→ **Your instructions**
Transcribe the listing that follows in full, exactly, and drop its images.

→ **Material shown**
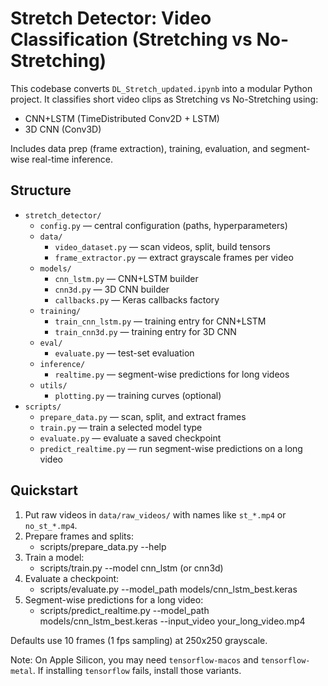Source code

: # Stretch Detector: Video Classification (Stretching vs No-Stretching)

This codebase converts `DL_Stretch_updated.ipynb` into a modular Python project. It classifies short video clips as Stretching vs No-Stretching using:

- CNN+LSTM (TimeDistributed Conv2D + LSTM)
- 3D CNN (Conv3D)

Includes data prep (frame extraction), training, evaluation, and segment-wise real-time inference.

## Structure

- `stretch_detector/`
  - `config.py` — central configuration (paths, hyperparameters)
  - `data/`
    - `video_dataset.py` — scan videos, split, build tensors
    - `frame_extractor.py` — extract grayscale frames per video
  - `models/`
    - `cnn_lstm.py` — CNN+LSTM builder
    - `cnn3d.py` — 3D CNN builder
    - `callbacks.py` — Keras callbacks factory
  - `training/`
    - `train_cnn_lstm.py` — training entry for CNN+LSTM
    - `train_cnn3d.py` — training entry for 3D CNN
  - `eval/`
    - `evaluate.py` — test-set evaluation
  - `inference/`
    - `realtime.py` — segment-wise predictions for long videos
  - `utils/`
    - `plotting.py` — training curves (optional)
- `scripts/`
  - `prepare_data.py` — scan, split, and extract frames
  - `train.py` — train a selected model type
  - `evaluate.py` — evaluate a saved checkpoint
  - `predict_realtime.py` — run segment-wise predictions on a long video

## Quickstart

1) Put raw videos in `data/raw_videos/` with names like `st_*.mp4` or `no_st_*.mp4`.
2) Prepare frames and splits:
   - scripts/prepare_data.py --help
3) Train a model:
   - scripts/train.py --model cnn_lstm  (or cnn3d)
4) Evaluate a checkpoint:
   - scripts/evaluate.py --model_path models/cnn_lstm_best.keras
5) Segment-wise predictions for a long video:
   - scripts/predict_realtime.py --model_path models/cnn_lstm_best.keras --input_video your_long_video.mp4

Defaults use 10 frames (1 fps sampling) at 250x250 grayscale.

Note: On Apple Silicon, you may need `tensorflow-macos` and `tensorflow-metal`. If installing `tensorflow` fails, install those variants.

→ **Worked solution**
Source code

: # Stretch Detector: Video Classification (Stretching vs No-Stretching)

This codebase converts `DL_Stretch_updated.ipynb` into a modular Python project. It classifies short video clips as Stretching vs No-Stretching using:

- CNN+LSTM (TimeDistributed Conv2D + LSTM)
- 3D CNN (Conv3D)

Includes data prep (frame extraction), training, evaluation, and segment-wise real-time inference.

## Structure

- `stretch_detector/`
  - `config.py` — central configuration (paths, hyperparameters)
  - `data/`
    - `video_dataset.py` — scan videos, split, build tensors
    - `frame_extractor.py` — extract grayscale frames per video
  - `models/`
    - `cnn_lstm.py` — CNN+LSTM builder
    - `cnn3d.py` — 3D CNN builder
    - `callbacks.py` — Keras callbacks factory
  - `training/`
    - `train_cnn_lstm.py` — training entry for CNN+LSTM
    - `train_cnn3d.py` — training entry for 3D CNN
  - `eval/`
    - `evaluate.py` — test-set evaluation
  - `inference/`
    - `realtime.py` — segment-wise predictions for long videos
  - `utils/`
    - `plotting.py` — training curves (optional)
- `scripts/`
  - `prepare_data.py` — scan, split, and extract frames
  - `train.py` — train a selected model type
  - `evaluate.py` — evaluate a saved checkpoint
  - `predict_realtime.py` — run segment-wise predictions on a long video

## Quickstart

1) Put raw videos in `data/raw_videos/` with names like `st_*.mp4` or `no_st_*.mp4`.
2) Prepare frames and splits:
   - scripts/prepare_data.py --help
3) Train a model:
   - scripts/train.py --model cnn_lstm  (or cnn3d)
4) Evaluate a checkpoint:
   - scripts/evaluate.py --model_path models/cnn_lstm_best.keras
5) Segment-wise predictions for a long video:
   - scripts/predict_realtime.py --model_path models/cnn_lstm_best.keras --input_video your_long_video.mp4

Defaults use 10 frames (1 fps sampling) at 250x250 grayscale.

Note: On Apple Silicon, you may need `tensorflow-macos` and `tensorflow-metal`. If installing `tensorflow` fails, install those variants.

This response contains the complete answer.